|
学生の時の事です。実習が早く終わり、友人宅で『茶〜でもしよう』という話になりました。
彼女の家は小石川の古いうち。茗荷谷から、彼女の家まで、てれんてれん歩いてました。
ふと、行きかう車の喧噪にかき消されながらも、上空からヘリの羽音が・・・見上げると、まる
で昆虫のように旋回するヘリが4、5機。何か事件があったに違いありません。
大通りから坂を上り、古いお寺の前を通ると、
下り坂を埋め尽くすように、救急車数台、建設用重機、パトカー、そして、人、人、人!!!
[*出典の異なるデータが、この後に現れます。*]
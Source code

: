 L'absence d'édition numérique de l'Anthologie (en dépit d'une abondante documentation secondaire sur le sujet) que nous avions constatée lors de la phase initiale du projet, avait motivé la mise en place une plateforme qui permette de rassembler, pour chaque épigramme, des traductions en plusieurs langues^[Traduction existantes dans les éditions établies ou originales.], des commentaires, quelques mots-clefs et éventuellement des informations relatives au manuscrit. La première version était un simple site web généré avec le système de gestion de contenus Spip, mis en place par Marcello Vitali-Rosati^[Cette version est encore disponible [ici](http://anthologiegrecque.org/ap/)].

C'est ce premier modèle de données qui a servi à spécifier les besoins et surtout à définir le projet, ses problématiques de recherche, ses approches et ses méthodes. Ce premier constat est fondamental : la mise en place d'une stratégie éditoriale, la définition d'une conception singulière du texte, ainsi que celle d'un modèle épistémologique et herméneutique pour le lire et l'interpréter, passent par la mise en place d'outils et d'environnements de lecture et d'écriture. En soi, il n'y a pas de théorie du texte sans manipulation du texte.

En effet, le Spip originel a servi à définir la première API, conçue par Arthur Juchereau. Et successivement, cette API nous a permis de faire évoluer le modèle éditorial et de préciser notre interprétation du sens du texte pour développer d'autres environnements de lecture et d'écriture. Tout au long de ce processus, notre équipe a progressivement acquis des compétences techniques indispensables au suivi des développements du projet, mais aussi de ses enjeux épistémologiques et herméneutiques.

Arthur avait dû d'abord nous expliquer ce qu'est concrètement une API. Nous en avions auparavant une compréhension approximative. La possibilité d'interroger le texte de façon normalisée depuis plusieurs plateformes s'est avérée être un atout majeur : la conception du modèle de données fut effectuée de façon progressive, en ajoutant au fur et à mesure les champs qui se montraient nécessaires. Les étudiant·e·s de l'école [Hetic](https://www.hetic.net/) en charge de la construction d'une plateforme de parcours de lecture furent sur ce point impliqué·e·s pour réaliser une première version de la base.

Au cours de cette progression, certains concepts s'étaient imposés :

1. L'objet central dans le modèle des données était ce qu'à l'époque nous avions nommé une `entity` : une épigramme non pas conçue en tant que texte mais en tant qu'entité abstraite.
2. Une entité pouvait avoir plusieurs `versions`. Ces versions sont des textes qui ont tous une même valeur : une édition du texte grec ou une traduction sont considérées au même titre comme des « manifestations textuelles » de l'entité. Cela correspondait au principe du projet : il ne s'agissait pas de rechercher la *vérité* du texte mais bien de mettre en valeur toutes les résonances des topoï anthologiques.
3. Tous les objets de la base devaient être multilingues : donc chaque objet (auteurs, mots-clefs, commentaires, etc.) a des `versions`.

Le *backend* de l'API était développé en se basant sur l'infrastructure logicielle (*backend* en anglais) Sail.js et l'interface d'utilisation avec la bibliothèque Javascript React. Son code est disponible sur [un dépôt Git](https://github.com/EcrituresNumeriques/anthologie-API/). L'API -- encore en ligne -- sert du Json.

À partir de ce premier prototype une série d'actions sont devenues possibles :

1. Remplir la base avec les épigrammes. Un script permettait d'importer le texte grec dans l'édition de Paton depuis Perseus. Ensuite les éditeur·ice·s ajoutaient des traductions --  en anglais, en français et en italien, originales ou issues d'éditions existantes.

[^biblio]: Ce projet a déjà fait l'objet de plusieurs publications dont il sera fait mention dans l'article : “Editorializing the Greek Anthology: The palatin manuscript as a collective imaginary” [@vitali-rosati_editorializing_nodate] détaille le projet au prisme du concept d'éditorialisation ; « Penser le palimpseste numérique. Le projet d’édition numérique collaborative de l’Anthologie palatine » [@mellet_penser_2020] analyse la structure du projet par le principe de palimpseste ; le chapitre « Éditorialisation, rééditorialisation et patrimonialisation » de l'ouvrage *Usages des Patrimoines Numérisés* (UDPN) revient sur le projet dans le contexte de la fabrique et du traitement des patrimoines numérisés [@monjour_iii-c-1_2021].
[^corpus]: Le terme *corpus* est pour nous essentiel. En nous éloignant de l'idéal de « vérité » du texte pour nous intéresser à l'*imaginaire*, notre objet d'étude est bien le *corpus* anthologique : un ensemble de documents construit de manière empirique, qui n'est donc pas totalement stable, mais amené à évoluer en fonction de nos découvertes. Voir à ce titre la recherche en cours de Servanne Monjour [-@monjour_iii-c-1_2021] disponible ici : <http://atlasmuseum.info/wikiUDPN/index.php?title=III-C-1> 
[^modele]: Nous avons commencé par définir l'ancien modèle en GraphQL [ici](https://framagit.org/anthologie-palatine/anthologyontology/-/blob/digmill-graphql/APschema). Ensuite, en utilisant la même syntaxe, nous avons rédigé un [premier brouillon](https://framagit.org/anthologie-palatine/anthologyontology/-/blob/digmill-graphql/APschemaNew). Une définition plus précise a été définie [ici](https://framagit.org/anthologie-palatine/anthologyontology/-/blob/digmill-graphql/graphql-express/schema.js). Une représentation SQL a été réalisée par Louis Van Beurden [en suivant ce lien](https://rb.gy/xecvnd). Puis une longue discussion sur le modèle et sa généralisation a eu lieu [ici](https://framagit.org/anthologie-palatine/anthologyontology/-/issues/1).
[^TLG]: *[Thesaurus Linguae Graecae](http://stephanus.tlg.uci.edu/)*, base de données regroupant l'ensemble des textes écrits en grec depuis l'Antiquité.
そこは完成間近のマンションのそば。エプロン姿や作業服姿の近所の人たちが口々に、
『木を切ろうとしたから・・・』『たたりなんだよ』とか『また人が死んだ』
とか、声をひそめつつも何度となく繰り返してるのが聞こえました。
後で友人に聞きました。彼女の家は超古い日本家屋。震災前から建ってたそうですが、小
石川の新旧相並ぶ風景にあっては特に違和感ありません。
彼女の(正確には彼女の祖父母の)家が建つより遙かに昔から、『その』古い木はあったそうです。
彼女は語りました。
「ある春の夜半にその木の下で心中事件があったんだって。すごく昔に・・・」
その後、
「その木を切ろうとするたびに、必ず死者が出たんだって・・・(怖)」
今回は、
『そんなの迷信に決まっている、とにかく計画は変更しない!』
って、新築マンションの前の『その木』を切ろうとした途端、
何の前触れもなく、マンション敷地の作ったばかりの壁が崩れてきて・・・
3人も亡くなったったそうでした。
それで、もちろん、マンション業者は木を切るのは取りやめにしたようでした・・・
その後、その古木はお祓いされ、祭られてる・・・とか。